Left Hand Valley Courier - All Local, All The Time

Wooden Clogs and Bike Cogs: Obituary of a bike commuter

 
Series: Letters to the Editor | Story 10

February 26, 2020 | View PDF



In the sixth grade, my social studies teacher had our class do a report and presentation on a European country. My partner and I chose Denmark. I don't remember much about the report, which I'm sure was excellent or blatantly counterfactual, but I do remember very enthusiastically wearing wooden clogs during our presentation…naturally. I realized then that the Danes weren't afraid of doing, or in the case of footwear, wearing…something hard. Also, bikes. Apparently, the Danes love bikes. At the time, I considered myself a "biker." I had a super cool, yellow and blue-tired, chromoly-framed, BMX bike. Sometimes, if I was feeling ambitious, I'd ride the six miles to school, my knees hitting me in the chest as I pedaled down old country roads on my steel horse. It was bliss.

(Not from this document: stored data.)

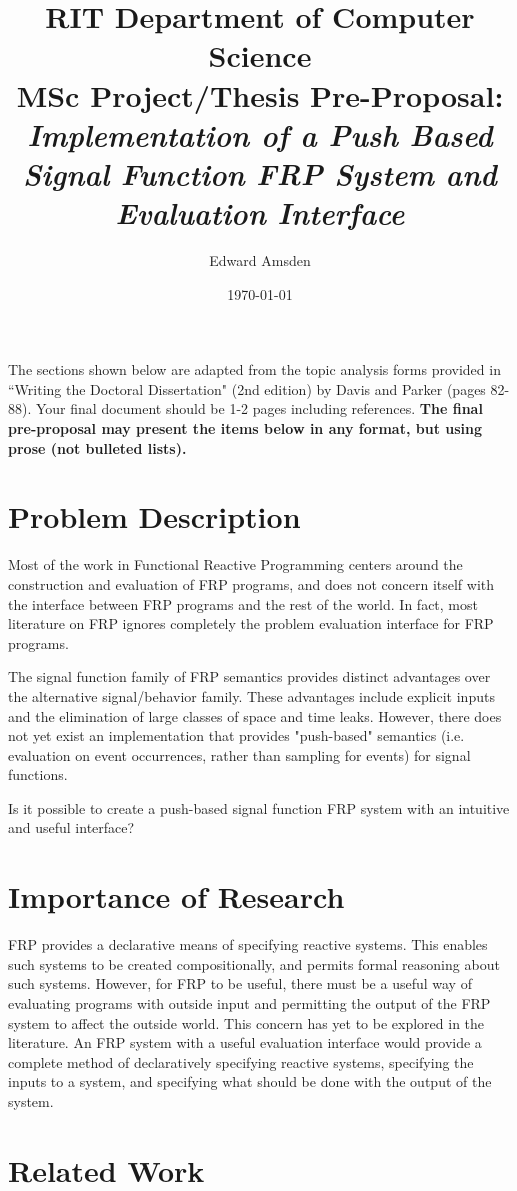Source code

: \documentclass[11pt]{artikel3}
\title{RIT Department of Computer Science\\MSc Project/Thesis Pre-Proposal:\\\emph{Implementation of a Push Based Signal Function FRP System and Evaluation Interface}}
\author{Edward Amsden}
\date{\today}
\begin{document}
\maketitle

The sections shown below are adapted from the topic analysis forms provided in ``Writing the Doctoral Dissertation" (2nd edition) by Davis and Parker (pages 82-88). Your final document should be 1-2 pages including references. {\bf The final pre-proposal may present the items below in any format, but using prose (not bulleted lists).} 

\section{Problem Description}
Most of the work in Functional Reactive Programming centers around the construction and evaluation of FRP programs, and does not concern itself with the interface between FRP programs and the rest of the world. In fact, most literature on FRP ignores completely the problem  evaluation interface for FRP programs. 

The signal function family of FRP semantics provides distinct advantages over the alternative signal/behavior family. These advantages include explicit inputs and the elimination of large classes of space and time leaks. However, there does not yet exist an implementation that provides "push-based" semantics (i.e. evaluation on event occurrences, rather than sampling for events) for signal functions. 

Is it possible to create a push-based signal function FRP system with an intuitive and useful interface?

\section{Importance of Research}
FRP provides a declarative means of specifying reactive systems. This enables such systems to be created compositionally, and permits formal reasoning about such systems. However,
for FRP to be useful, there must be a useful way of evaluating programs with outside input and permitting the output of the FRP system to affect the outside world. This concern has yet to be explored
in the literature. An FRP system with a useful evaluation interface would provide a complete method of declaratively specifying reactive systems, specifying the inputs to a system, and specifying
what should be done with the output of the system.

\section{Related Work}
\end{document}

Today, as an adult, a simple Google Maps query reveals three options for my morning commute from Niwot to CU Boulder's East Campus- 15 minutes by car/motorcycle, 58 minutes by bike, and 1 hour, 15 minutes by bus. As a new father and full-time graduate student, my default decision is often an easy one. One only has to do the math.

Ten years ago, I decided to cram all my belongings into my Honda Civic and drive 1,800 miles from northern New York to Colorado. My goal was simple: move to Colorado and figure it out. I chose Boulder, because (at the time), it boasted the highest percentage of bicycle commuters in the United States at 12.3%, according to the American Community Survey. Despite strong efforts to improve bike safety and infrastructure, Boulder's bike commuting population has decreased over the past ten years. Have we become soft? Maybe. After all, Boulder is the birthplace of Crocs, which are the antithesis of wooden clogs. By comparison, Copenhagen recently reported that 62% of commuters do so via bike, up from 36% in 2012, according to the LA Times. It goes without saying that Boulder is not Copenhagen, and the United States is not Europe, but where's the disconnect?

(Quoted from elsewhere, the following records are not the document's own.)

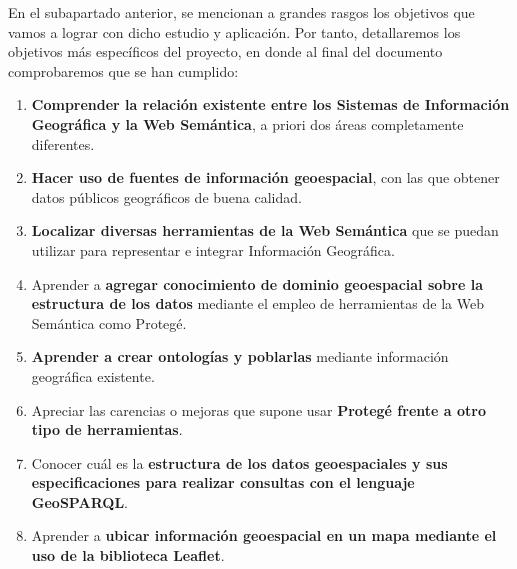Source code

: 

En el subapartado anterior, se mencionan a grandes rasgos los objetivos que vamos a lograr con dicho estudio y aplicación. Por tanto, detallaremos los objetivos más específicos del proyecto, en donde al final del documento comprobaremos que se han cumplido:

\begin{enumerate}
	
	\item \textbf{Comprender la relación existente entre los Sistemas de Información Geográfica y la Web Semántica}, a priori dos áreas completamente diferentes.
	
	\item \textbf{Hacer uso de fuentes de información geoespacial}, con las que obtener datos públicos geográficos de buena calidad.
	
	\item \textbf{Localizar diversas herramientas de la Web Semántica} que se puedan utilizar para representar e integrar Información Geográfica.
	
	\item Aprender a \textbf{agregar conocimiento de dominio geoespacial sobre la estructura de los datos} mediante el empleo de herramientas de la Web Semántica como Protegé.
		
	\item \textbf{Aprender a crear ontologías y poblarlas}  mediante información geográfica existente.
	
	\item Apreciar las carencias o mejoras que supone usar \textbf{Protegé frente a otro tipo de herramientas}.
	
	\item Conocer cuál es la \textbf{estructura de los datos geoespaciales y sus especificaciones para realizar consultas con el lenguaje GeoSPARQL}.
	
	\item Aprender a \textbf{ubicar información geoespacial en un mapa mediante el uso de la biblioteca Leaflet}.
	

\end{enumerate}
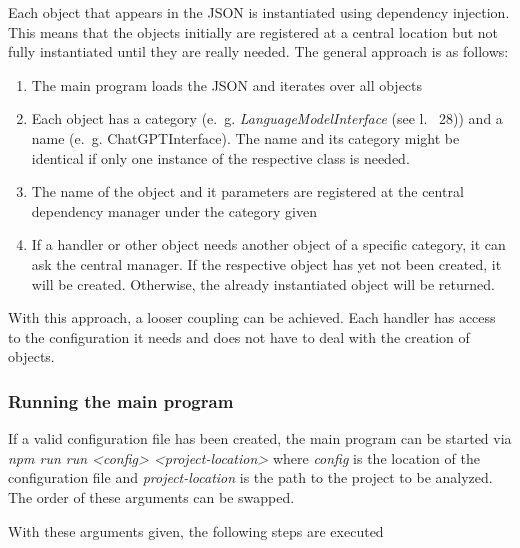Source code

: Each object that appears in the \ac{JSON} is instantiated using dependency injection. This means that the objects initially are registered at a central location but not fully instantiated until they are really needed. The general approach is as follows:
\begin{enumerate}
    \item The main program loads the \ac{JSON} and iterates over all objects
    \item Each object has a category (e.~g. \textit{LanguageModelInterface} (see l.~ 28)) and a name (e.~g. ChatGPTInterface). The name and its category might be identical if only one instance of the respective class is needed. 
    \item The name of the object and it parameters are registered at the central dependency manager under the category given
    \item If a handler or other object needs another object of a specific category, it can ask the central manager. If the respective object has  yet not been created, it will be created. Otherwise, the already instantiated object will be returned. 
\end{enumerate}
With this approach, a looser coupling can be achieved. Each handler has access to the configuration it needs and does not have to deal with the creation of objects. 
\subsubsection{Running the main program}


If a valid configuration file has been created, the main program can be started via \textit{npm run run <config> <project-location>} where \textit{config} is the location of the configuration file and \textit{project-location} is the path to the project to be analyzed. The order of these arguments can be swapped. 

With these arguments given, the following steps are executed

When I arrived in Boulder, I happened upon a small parking lot adjacent to Folsom Field. It was here that my "figuring it out", began. I quickly realized that my car was serving no purpose other than being an incredibly uncomfortable place to sleep. Fortunately, I had two bikes on top of my car, which in short order, became my primary modes of transportation to and from my "house." This had been my intention since my departure from Northern New York, except there had been an apartment involved. Ultimately, my situation proved temporary, and lasted a little more than a week. Before I knew it, I was driving a forklift, dumping synthetic caffeine into a giant vat of powdered chocolate wearing a hazmat suit, and living with/working for my dad's college roommate, Marty, who he hadn’t spoken to in thirty years. Marty lived in Longmont and owned a business in Loveland. Unfortunately, my dream of being a bike commuter and living in Boulder seemed to be slipping away.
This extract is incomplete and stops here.